> **Exercise brief**
For the data below, give again exactly the lines from the one containing "ここで得られる\mathdi" through the one containing "CIE1931での\math", both ends included, and no others.

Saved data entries
___

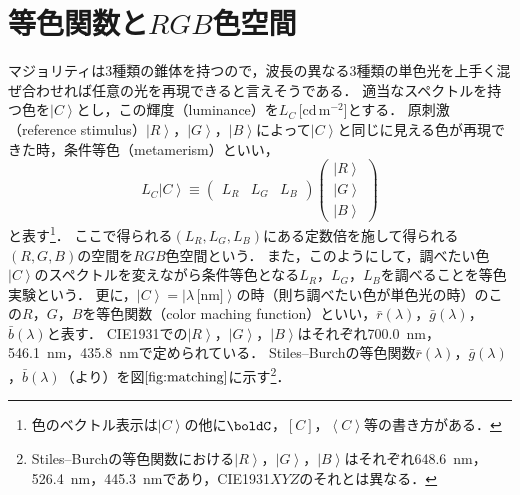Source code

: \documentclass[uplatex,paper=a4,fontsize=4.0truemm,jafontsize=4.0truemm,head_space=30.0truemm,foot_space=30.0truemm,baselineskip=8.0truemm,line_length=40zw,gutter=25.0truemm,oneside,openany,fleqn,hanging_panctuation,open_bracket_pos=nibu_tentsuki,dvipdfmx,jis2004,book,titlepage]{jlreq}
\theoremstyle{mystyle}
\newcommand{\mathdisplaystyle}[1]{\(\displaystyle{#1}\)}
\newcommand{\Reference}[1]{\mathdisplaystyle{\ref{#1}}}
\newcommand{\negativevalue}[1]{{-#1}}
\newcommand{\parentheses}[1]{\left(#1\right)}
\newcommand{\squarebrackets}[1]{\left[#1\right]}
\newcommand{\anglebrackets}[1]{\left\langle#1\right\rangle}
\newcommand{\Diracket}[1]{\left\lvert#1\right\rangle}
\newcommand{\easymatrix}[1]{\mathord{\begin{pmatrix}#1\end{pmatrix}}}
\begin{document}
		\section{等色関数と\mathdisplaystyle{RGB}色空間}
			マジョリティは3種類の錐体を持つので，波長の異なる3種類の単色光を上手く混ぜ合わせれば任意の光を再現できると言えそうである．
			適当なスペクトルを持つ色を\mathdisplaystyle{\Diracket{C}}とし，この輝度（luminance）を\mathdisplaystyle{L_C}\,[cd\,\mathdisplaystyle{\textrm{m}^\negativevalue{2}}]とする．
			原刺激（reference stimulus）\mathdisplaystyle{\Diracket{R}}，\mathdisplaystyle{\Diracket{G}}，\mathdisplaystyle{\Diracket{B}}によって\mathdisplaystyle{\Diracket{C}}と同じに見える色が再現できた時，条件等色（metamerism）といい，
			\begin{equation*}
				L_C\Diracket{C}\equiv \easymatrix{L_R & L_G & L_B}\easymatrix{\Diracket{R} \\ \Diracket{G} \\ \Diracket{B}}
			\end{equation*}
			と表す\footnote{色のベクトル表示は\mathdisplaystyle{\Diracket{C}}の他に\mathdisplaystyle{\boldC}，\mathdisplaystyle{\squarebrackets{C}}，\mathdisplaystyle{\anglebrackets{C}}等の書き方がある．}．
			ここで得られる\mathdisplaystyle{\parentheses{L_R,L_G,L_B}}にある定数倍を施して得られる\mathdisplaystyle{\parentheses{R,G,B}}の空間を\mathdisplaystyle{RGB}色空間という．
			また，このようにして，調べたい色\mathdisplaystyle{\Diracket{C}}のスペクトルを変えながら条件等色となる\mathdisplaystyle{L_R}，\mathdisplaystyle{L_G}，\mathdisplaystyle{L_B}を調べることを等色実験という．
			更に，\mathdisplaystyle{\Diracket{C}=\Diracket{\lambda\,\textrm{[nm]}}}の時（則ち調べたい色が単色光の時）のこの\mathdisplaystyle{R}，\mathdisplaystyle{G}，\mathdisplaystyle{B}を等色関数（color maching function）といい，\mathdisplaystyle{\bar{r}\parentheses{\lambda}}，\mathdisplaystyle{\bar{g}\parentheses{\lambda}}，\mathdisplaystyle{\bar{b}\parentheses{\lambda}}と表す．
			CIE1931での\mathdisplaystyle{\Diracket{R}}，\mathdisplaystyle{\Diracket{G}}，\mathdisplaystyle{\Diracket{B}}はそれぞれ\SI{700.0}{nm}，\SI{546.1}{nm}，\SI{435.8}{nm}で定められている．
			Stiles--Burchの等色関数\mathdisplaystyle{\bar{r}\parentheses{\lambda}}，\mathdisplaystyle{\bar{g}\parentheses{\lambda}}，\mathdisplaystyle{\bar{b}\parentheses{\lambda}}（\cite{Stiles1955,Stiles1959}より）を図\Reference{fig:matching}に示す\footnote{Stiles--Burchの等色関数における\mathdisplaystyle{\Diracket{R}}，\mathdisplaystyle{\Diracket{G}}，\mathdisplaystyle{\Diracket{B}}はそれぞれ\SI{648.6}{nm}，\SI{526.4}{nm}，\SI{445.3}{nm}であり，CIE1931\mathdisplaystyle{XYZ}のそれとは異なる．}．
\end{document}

___

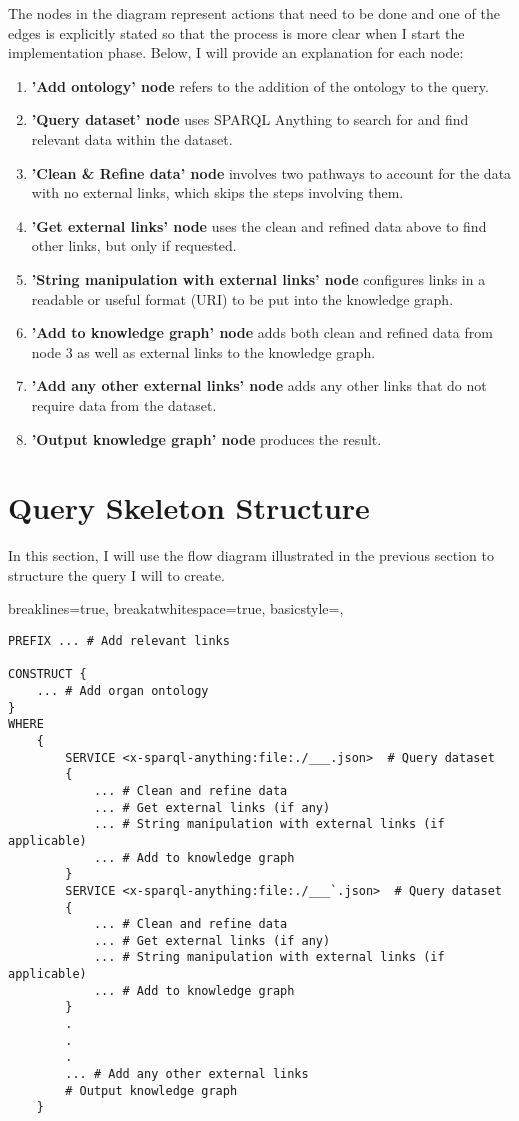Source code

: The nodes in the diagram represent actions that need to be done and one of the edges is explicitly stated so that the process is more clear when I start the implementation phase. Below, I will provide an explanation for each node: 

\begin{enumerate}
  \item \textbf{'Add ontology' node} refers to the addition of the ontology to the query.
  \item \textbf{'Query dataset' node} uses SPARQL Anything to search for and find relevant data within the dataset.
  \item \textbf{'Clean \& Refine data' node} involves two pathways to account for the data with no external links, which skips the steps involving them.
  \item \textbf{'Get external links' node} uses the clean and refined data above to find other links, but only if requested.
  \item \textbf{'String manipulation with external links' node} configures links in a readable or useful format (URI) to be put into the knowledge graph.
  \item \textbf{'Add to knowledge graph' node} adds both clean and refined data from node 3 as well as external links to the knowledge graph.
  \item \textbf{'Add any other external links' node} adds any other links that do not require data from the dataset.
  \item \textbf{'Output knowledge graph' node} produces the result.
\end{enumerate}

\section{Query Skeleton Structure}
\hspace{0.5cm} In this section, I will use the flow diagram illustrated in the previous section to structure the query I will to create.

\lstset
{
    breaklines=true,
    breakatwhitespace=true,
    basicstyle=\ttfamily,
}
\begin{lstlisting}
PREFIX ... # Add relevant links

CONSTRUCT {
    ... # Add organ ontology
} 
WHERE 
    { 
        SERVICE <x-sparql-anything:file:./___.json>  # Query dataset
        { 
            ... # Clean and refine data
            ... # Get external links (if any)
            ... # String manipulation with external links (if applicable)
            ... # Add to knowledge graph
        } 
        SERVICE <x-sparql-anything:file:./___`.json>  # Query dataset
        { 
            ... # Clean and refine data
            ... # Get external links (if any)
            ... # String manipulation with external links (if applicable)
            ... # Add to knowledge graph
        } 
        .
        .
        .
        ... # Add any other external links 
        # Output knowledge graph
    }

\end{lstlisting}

___

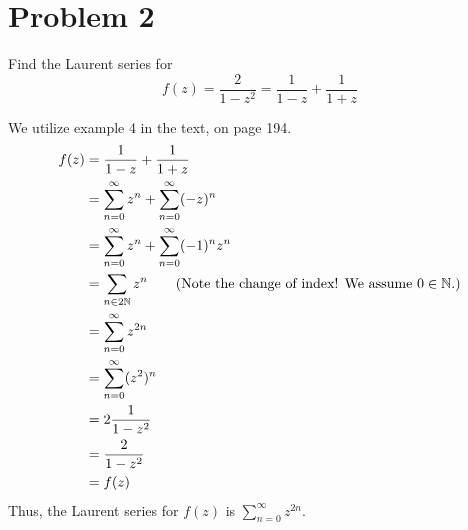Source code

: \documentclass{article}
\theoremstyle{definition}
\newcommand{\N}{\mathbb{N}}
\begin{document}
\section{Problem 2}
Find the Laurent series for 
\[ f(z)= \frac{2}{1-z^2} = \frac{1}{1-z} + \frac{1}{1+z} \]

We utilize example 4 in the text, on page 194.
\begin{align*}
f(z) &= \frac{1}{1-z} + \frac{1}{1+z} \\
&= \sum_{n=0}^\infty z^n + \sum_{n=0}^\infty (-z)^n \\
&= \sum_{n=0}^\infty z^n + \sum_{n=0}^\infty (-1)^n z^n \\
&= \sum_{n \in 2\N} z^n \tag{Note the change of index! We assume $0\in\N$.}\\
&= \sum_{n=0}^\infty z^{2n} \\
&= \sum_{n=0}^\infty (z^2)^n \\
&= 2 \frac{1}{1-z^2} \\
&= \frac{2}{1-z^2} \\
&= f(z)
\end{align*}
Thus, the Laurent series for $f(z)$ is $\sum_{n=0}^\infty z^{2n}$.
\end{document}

___

> **Expected output**
			ここで得られる\mathdisplaystyle{\parentheses{L_R,L_G,L_B}}にある定数倍を施して得られる\mathdisplaystyle{\parentheses{R,G,B}}の空間を\mathdisplaystyle{RGB}色空間という．
			また，このようにして，調べたい色\mathdisplaystyle{\Diracket{C}}のスペクトルを変えながら条件等色となる\mathdisplaystyle{L_R}，\mathdisplaystyle{L_G}，\mathdisplaystyle{L_B}を調べることを等色実験という．
			更に，\mathdisplaystyle{\Diracket{C}=\Diracket{\lambda\,\textrm{[nm]}}}の時（則ち調べたい色が単色光の時）のこの\mathdisplaystyle{R}，\mathdisplaystyle{G}，\mathdisplaystyle{B}を等色関数（color maching function）といい，\mathdisplaystyle{\bar{r}\parentheses{\lambda}}，\mathdisplaystyle{\bar{g}\parentheses{\lambda}}，\mathdisplaystyle{\bar{b}\parentheses{\lambda}}と表す．
			CIE1931での\mathdisplaystyle{\Diracket{R}}，\mathdisplaystyle{\Diracket{G}}，\mathdisplaystyle{\Diracket{B}}はそれぞれ\SI{700.0}{nm}，\SI{546.1}{nm}，\SI{435.8}{nm}で定められている．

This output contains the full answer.